Michael no soportaba a los tramposos. Pero lo más valioso -al menos para mí que le disfruté casi treinta años- que nos deja en herencia podría ser el título de un programa que completara su saga de informes y acentos: 'estilo Robinson'. Sí, porque lo suyo ha sido un estilo y una filosofía de vida que nos hace indiscutiblemente mejores. Alegría, elegancia, respeto, humor, honradez, cariño, pasión y generosidad. Tenía todos los números de la rifa para ser un gilipollas de aúpa: estrella del fútbol, estrella de la tele, estrella de la radio, rico, famoso… pero no.
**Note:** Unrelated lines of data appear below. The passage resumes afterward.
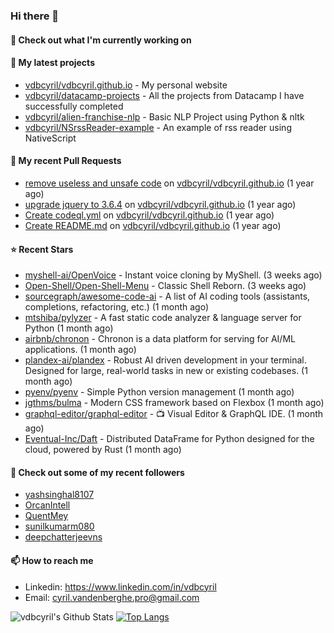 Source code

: ### Hi there 👋

#### 👷 Check out what I'm currently working on


#### 🌱 My latest projects

- [vdbcyril/vdbcyril.github.io](https://github.com/vdbcyril/vdbcyril.github.io) - My personal website
- [vdbcyril/datacamp-projects](https://github.com/vdbcyril/datacamp-projects) - All the projects from Datacamp I have successfully completed
- [vdbcyril/alien-franchise-nlp](https://github.com/vdbcyril/alien-franchise-nlp) - Basic NLP Project using Python &amp; nltk
- [vdbcyril/NSrssReader-example](https://github.com/vdbcyril/NSrssReader-example) - An example of rss reader using NativeScript

#### 🔨 My recent Pull Requests

- [remove useless and unsafe code](https://github.com/vdbcyril/vdbcyril.github.io/pull/19) on [vdbcyril/vdbcyril.github.io](https://github.com/vdbcyril/vdbcyril.github.io) (1 year ago)
- [upgrade jquery to 3.6.4](https://github.com/vdbcyril/vdbcyril.github.io/pull/18) on [vdbcyril/vdbcyril.github.io](https://github.com/vdbcyril/vdbcyril.github.io) (1 year ago)
- [Create codeql.yml](https://github.com/vdbcyril/vdbcyril.github.io/pull/9) on [vdbcyril/vdbcyril.github.io](https://github.com/vdbcyril/vdbcyril.github.io) (1 year ago)
- [Create README.md](https://github.com/vdbcyril/vdbcyril.github.io/pull/8) on [vdbcyril/vdbcyril.github.io](https://github.com/vdbcyril/vdbcyril.github.io) (1 year ago)

#### ⭐ Recent Stars

- [myshell-ai/OpenVoice](https://github.com/myshell-ai/OpenVoice) - Instant voice cloning by MyShell. (3 weeks ago)
- [Open-Shell/Open-Shell-Menu](https://github.com/Open-Shell/Open-Shell-Menu) - Classic Shell Reborn. (3 weeks ago)
- [sourcegraph/awesome-code-ai](https://github.com/sourcegraph/awesome-code-ai) - A list of AI coding tools (assistants, completions, refactoring, etc.) (1 month ago)
- [mtshiba/pylyzer](https://github.com/mtshiba/pylyzer) - A fast static code analyzer &amp; language server for Python (1 month ago)
- [airbnb/chronon](https://github.com/airbnb/chronon) - Chronon is a data platform for serving for AI/ML applications. (1 month ago)
- [plandex-ai/plandex](https://github.com/plandex-ai/plandex) - Robust AI driven development in your terminal. Designed for large, real-world tasks in new or existing codebases. (1 month ago)
- [pyenv/pyenv](https://github.com/pyenv/pyenv) - Simple Python version management (1 month ago)
- [jgthms/bulma](https://github.com/jgthms/bulma) - Modern CSS framework based on Flexbox (1 month ago)
- [graphql-editor/graphql-editor](https://github.com/graphql-editor/graphql-editor) - 📺 Visual Editor &amp; GraphQL IDE.  (1 month ago)
- [Eventual-Inc/Daft](https://github.com/Eventual-Inc/Daft) - Distributed DataFrame for Python designed for the cloud, powered by Rust (1 month ago)

#### 👯 Check out some of my recent followers

- [yashsinghal8107](https://github.com/yashsinghal8107)
- [OrcanIntell](https://github.com/OrcanIntell)
- [QuentMey](https://github.com/QuentMey)
- [sunilkumarm080](https://github.com/sunilkumarm080)
- [deepchatterjeevns](https://github.com/deepchatterjeevns)

#### 📫 How to reach me

- Linkedin: https://www.linkedin.com/in/vdbcyril
- Email: cyril.vandenberghe.pro@gmail.com

![vdbcyril's Github Stats](https://github-readme-stats.vercel.app/api?username=vdbcyril&show_icons=true&bg_color=00000000)
[![Top Langs](https://github-readme-stats.vercel.app/api/top-langs/?username=vdbcyril)](https://github.com/anuraghazra/github-readme-stats)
Y tal vez el secreto de su fórmula esté en esa frase que repetía machaconamente: “El éxito y el fracaso son dos impostores a los que hay que tratar de la misma manera”. Un día le pregunté quién le había enseñado eso: “Kipling -me respondió-, en un poema que resume todo lo que hay que ser en la vida”. Porque Michael leía; y mucho. Podía ser un tronco en el campo y un animal en la mesa, pero era un ser dulce y cultivado que siempre defendió la cultura como remedio de males e injusticias. Hoy rescatar algunos de esos versos me alivia:

“Si puedes soñar sin que los sueños te dominen;

Si puedes pensar y no hacer de tus pensamientos tu único objetivo;

Si puedes encontrarte con el triunfo y el fracaso,

Y tratar a esos dos impostores de la misma manera

Si puedes hablar con las masas y conservar tu virtud

O caminar junto a reyes, sin menospreciar por ello a la gente común.

¡serás un Hombre, hijo mío!”

Vale, Kipling tiene razón. Pero este día después sigue siendo una puta mierda.